First all the entries with ID below or equal to the given ID is
assigned to a List
Then get the leaf of the tree and add it to the list named result. This is the first element of our result set
We iterate through the retrieved entries descending order. Get the immediate parent of the leaf by equating parent's ID to leaf's department ID
If this immediate parent is not null and its not already in the list add it to the list.
Make the immediate parent item as the leaf and continue the loop so that we can get the parent of the immediate parent.
continue this until we reach the root of the tree.
If the immediate parent ID is=1 that means we have reached the root of the tree and we can break the loop.
Since you generated the edmx, you have the code generated for your DbContext and for your Model Classes including Departments like on this screenshot.
You shouldn't modify them because they might (will) get overwritten by EF tools anyway on any model manipulation. Fortunately both classes are generated as partial so the creators thought about people wanting to customize it safely.
Example below is made for simplicity of implementation not for top performance. I assumed that the table containing Departments is not enormously big and the levels of nesting in hierarchy are not enormously deep.
Create a new Class (*.cs file) in your project and extend your auto-generated Departments class by your custom method or property:
using System;
using System.Collections.Generic;
using System.Linq;
namespace CustomEF.EFStuff
{
public partial class Departments
{
public List<Departments> Hierarchy {
get {
List<Departments> retVal = new List<Departments>();
retVal.Add(this);
using (YourAutoGeneratedContext ctx = new YourAutoGeneratedContext())
{
Departments tmp = this;
while(tmp.DepartmentID != null)
{
tmp = ctx.Departments.First(d => d.ID == tmp.DepartmentID);
retVal.Add(tmp);
}
}
return retVal;
}
private set { }
}
}
}
When you extend the partial class, make sure that you put it in the same namespace.

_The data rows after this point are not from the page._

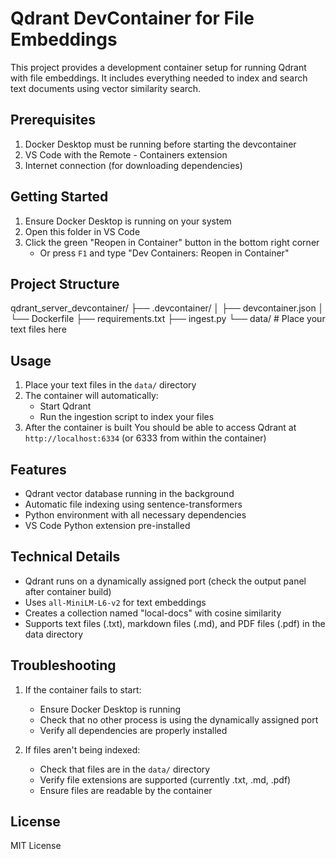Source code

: # Qdrant DevContainer for File Embeddings

This project provides a development container setup for running Qdrant with file embeddings. It includes everything needed to index and search text documents using vector similarity search.

## Prerequisites

1. Docker Desktop must be running before starting the devcontainer
2. VS Code with the Remote - Containers extension
3. Internet connection (for downloading dependencies)

## Getting Started

1. Ensure Docker Desktop is running on your system
2. Open this folder in VS Code
3. Click the green "Reopen in Container" button in the bottom right corner
   - Or press `F1` and type "Dev Containers: Reopen in Container"

## Project Structure
qdrant_server_devcontainer/ ├── .devcontainer/ │ ├── devcontainer.json │ └── Dockerfile ├── requirements.txt ├── ingest.py └── data/ # Place your text files here


## Usage

1. Place your text files in the `data/` directory
2. The container will automatically:
   - Start Qdrant
   - Run the ingestion script to index your files
3. After the container is built You should be able to access Qdrant at `http://localhost:6334` (or 6333 from within the container)

## Features

- Qdrant vector database running in the background
- Automatic file indexing using sentence-transformers
- Python environment with all necessary dependencies
- VS Code Python extension pre-installed

## Technical Details

- Qdrant runs on a dynamically assigned port (check the output panel after container build)
- Uses `all-MiniLM-L6-v2` for text embeddings
- Creates a collection named "local-docs" with cosine similarity
- Supports text files (.txt), markdown files (.md), and PDF files (.pdf) in the data directory

## Troubleshooting

1. If the container fails to start:
   - Ensure Docker Desktop is running
   - Check that no other process is using the dynamically assigned port
   - Verify all dependencies are properly installed

2. If files aren't being indexed:
   - Check that files are in the `data/` directory
   - Verify file extensions are supported (currently .txt, .md, .pdf)
   - Ensure files are readable by the container

## License

MIT License
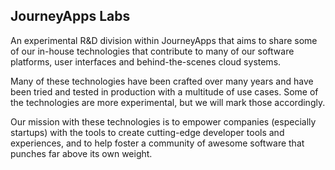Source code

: ## JourneyApps Labs

An experimental R&D division within JourneyApps that aims to share some of our in-house technologies that contribute to many of our software platforms, user interfaces and behind-the-scenes cloud systems.

Many of these technologies have been crafted over many years and have been tried and tested in production with a multitude of use cases. Some of the technologies are more experimental, but we will mark those accordingly.

Our mission with these technologies is to empower companies (especially startups) with the tools to create cutting-edge developer tools and experiences, and to help foster a community of awesome software that punches far above its own weight.
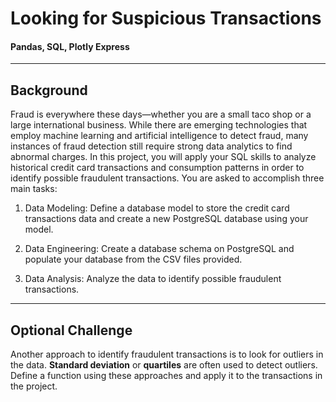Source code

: # Looking for Suspicious Transactions
#### Pandas, SQL, Plotly Express
---
## Background

Fraud is everywhere these days—whether you are a small taco shop or a large international business. While there are emerging technologies that employ machine learning and artificial intelligence to detect fraud, many instances of fraud detection still require strong data analytics to find abnormal charges.
In this project, you will apply your SQL skills to analyze historical credit card transactions and consumption patterns in order to identify possible fraudulent transactions.
You are asked to accomplish three main tasks:

1. Data Modeling: Define a database model to store the credit card transactions data and create a new PostgreSQL database using your model.

2. Data Engineering: Create a database schema on PostgreSQL and populate your database from the CSV files provided.

3. Data Analysis: Analyze the data to identify possible fraudulent transactions.

---
## Optional Challenge

Another approach to identify fraudulent transactions is to look for outliers in the data. **Standard deviation** or **quartiles** are often used to detect outliers. Define a function using these approaches and apply it to the transactions in the project.

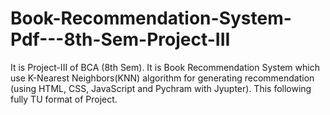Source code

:# Book-Recommendation-System-Pdf---8th-Sem-Project-III
It is Project-III of BCA (8th Sem). It is Book Recommendation System which use K-Nearest Neighbors(KNN) algorithm for generating recommendation (using HTML, CSS, JavaScript and Pychram with Jyupter). This following fully TU format of Project.
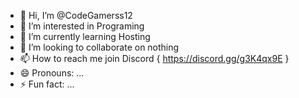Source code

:- 👋 Hi, I’m @CodeGamerss12
- 👀 I’m interested in Programing
- 🌱 I’m currently learning Hosting
- 💞️ I’m looking to collaborate on nothing
- 📫 How to reach me join Discord { https://discord.gg/g3K4qx9E }
- 😄 Pronouns: ...
- ⚡ Fun fact: ...

<!---
CodeGamerss12/CodeGamerss12 is a ✨ special ✨ repository because its `README.md` (this file) appears on your GitHub profile.
You can click the Preview link to take a look at your changes.
--->
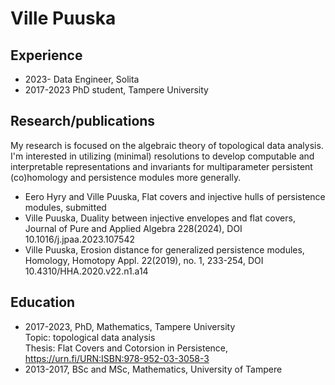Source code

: # Ville Puuska

## Experience
- 2023- Data Engineer, Solita
- 2017-2023 PhD student, Tampere University

## Research/publications
My research is focused on the algebraic theory of topological data analysis. I'm interested in utilizing (minimal) resolutions to develop computable and interpretable representations and invariants for multiparameter persistent (co)homology and persistence modules more generally.
- Eero Hyry and Ville Puuska, Flat covers and injective hulls of persistence modules, submitted
- Ville Puuska, Duality between injective envelopes and flat covers, Journal of Pure and Applied Algebra 228(2024), DOI 10.1016/j.jpaa.2023.107542
- Ville Puuska, Erosion distance for generalized persistence modules, Homology, Homotopy Appl. 22(2019), no. 1, 233-254, DOI 10.4310/HHA.2020.v22.n1.a14

## Education
- 2017-2023, PhD, Mathematics, Tampere University  
Topic: topological data analysis  
Thesis: Flat Covers and Cotorsion in Persistence, https://urn.fi/URN:ISBN:978-952-03-3058-3
- 2013-2017, BSc and MSc, Mathematics, University of Tampere
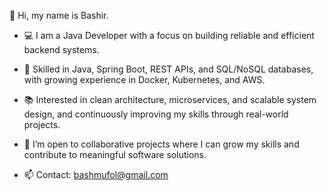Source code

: 👋 Hi, my name is Bashir.

- 💻 I am a Java Developer with a focus on building reliable and efficient backend systems.

- 🔧 Skilled in Java, Spring Boot, REST APIs, and SQL/NoSQL databases, with growing experience in Docker, Kubernetes, and AWS.

- 📚 Interested in clean architecture, microservices, and scalable system design, and continuously improving my skills through real-world projects.

- 🤝 I’m open to collaborative projects where I can grow my skills and contribute to meaningful software solutions.

- 📫 Contact: bashmufol@gmail.com

<!---
Bashmufol/Bashmufol is a ✨ special ✨ repository because its `README.md` (this file) appears on your GitHub profile.
You can click the Preview link to take a look at your changes.
--->
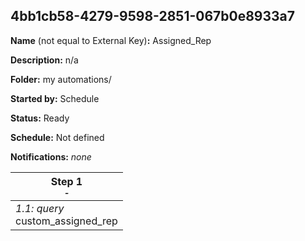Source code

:## 4bb1cb58-4279-9598-2851-067b0e8933a7

**Name** (not equal to External Key)**:** Assigned_Rep

**Description:** n/a

**Folder:** my automations/

**Started by:** Schedule

**Status:** Ready

**Schedule:** Not defined

**Notifications:** _none_


| Step 1<br>_<small>-</small>_ |
| --- |
| _1.1: query_<br>custom_assigned_rep |
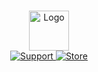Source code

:  <p align = 'center'>
 

  <br>
   <img
      alt="Logo"
      src="https://i.imgur.com/meawLQ1.png"
      width="64" height="64"
    />
  <br>
  
  <a href="https://discord.gg/tqk3kAEr4f">
    <img
      alt="Support"
      src="https://img.shields.io/badge/discord-5865F2?logo=discord&logoColor=white&style=for-the-badge"
    />
  </a>
  <a href="https://iakkoise.tebex.io/">
    <img
      alt="Store"
      src="https://i.imgur.com/bjSJWiu.png"
    />
  </a>
</p>
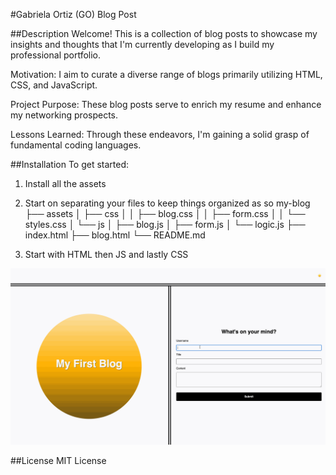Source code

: #Gabriela Ortiz (GO) Blog Post

##Description
Welcome! This is a collection of blog posts to showcase my insights and thoughts that I'm currently developing as I build my professional portfolio.

Motivation: I aim to curate a diverse range of blogs primarily utilizing HTML, CSS, and JavaScript.

Project Purpose: These blog posts serve to enrich my resume and enhance my networking prospects.

Lessons Learned: Through these endeavors, I'm gaining a solid grasp of fundamental coding languages.

##Installation 
To get started:
1. Install all the assets 
2. Start on separating your files to keep things organized as so 
my-blog
├── assets
│   ├── css
│   │   ├── blog.css
│   │   ├── form.css
│   │   └── styles.css
│   └── js
│       ├── blog.js
│       ├── form.js
│       └── logic.js
├── index.html
├── blog.html
└── README.md

3. Start with HTML then JS and lastly CSS 

![Mock-up of blog post](/assets/images/100-web-apis-challenge-demo.gif)

##License
MIT License
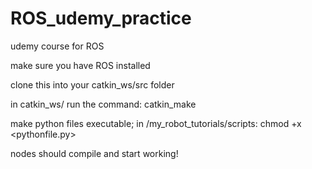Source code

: # ROS_udemy_practice
udemy course for  ROS

make sure you have ROS installed

clone this into your catkin_ws/src folder

in catkin_ws/ run the command: catkin_make

make python files executable; in /my_robot_tutorials/scripts: chmod +x <pythonfile.py>


nodes should compile and start working!


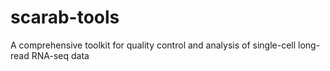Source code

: # scarab-tools
A comprehensive toolkit for quality control and analysis of single-cell long-read RNA-seq data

In my case I named my project CustomEF and I've placed the edmx file in the EFStuff subfolder so the generator placed the auto generated class in the CustomEF.EFStuff namespace.
The example above will allow you to get the hierarchy for any Departments object e.g.
int level = 0;
foreach(Departments d in someDepartmentObject.Hierarchy)
{
Console.WriteLine(d.ID.ToString() + ", " + d.DepartmentID.ToString() + ", " + d.Name +", " +(level++).ToString());
}
If you also need to get the hierarchy from some code where you have an ID but not the object, you can additionally create another class (*.cs file) where you'll extend the auto-generated context.
using System.Collections.Generic;
using System.Linq;
namespace CustomEF.EFStuff
{
public partial class YourAutoGeneratedContext
{
public List<Departments> GetDepartmentHierarchy(int departmentId)
{
Departments mydep = this.Departments.FirstOrDefault(d => d.ID == departmentId);
if (mydep == null)
{
throw new System.Data.Entity.Core.ObjectNotFoundException("There is no department with ID = " + departmentId.ToString());
}
return mydep.Hierarchy;
}
}
}
Or in this case you might want to move the implementation to the Context class entirely, without extending the Departments class at all (and you wouldn't have to create an additional instance of your context, you'll have the this to use).
using System.Collections.Generic;
using System.Linq;
namespace CustomEF.EFStuff
{
public partial class YourAutoGeneratedContext
{
public List<Departments> GetDepartmentHierarchy(int departmentId)
{
Departments tmp = this.Departments.FirstOrDefault(d => d.ID == departmentId);
if (tmp == null)
{
throw new System.Data.Entity.Core.ObjectNotFoundException("There is no department with ID = " + departmentId.ToString());
}
List<Departments> retVal = new List<Departments>();
retVal.Add(tmp);
while (tmp.DepartmentID != null)
{
tmp = this.Departments.First(d => d.ID == tmp.DepartmentID);
retVal.Add(tmp);
}
return retVal;
}
}
}
As another unsophisticated use example:
YourAutoGeneratedContext ctx = new YourAutoGeneratedContext();
level = 0;
foreach (Departments currentHier in ctx.GetDepartmentHierarchy(10))
{
Console.WriteLine(currentHier.ID.ToString() + ", " + currentHier.DepartmentID.ToString() + ", " + currentHier.Name + ", " + (level++).ToString());
}
I don't know how much you can trust the data in the database. You might want to implement some checks including cross-referencing departments to prevent infinite loop.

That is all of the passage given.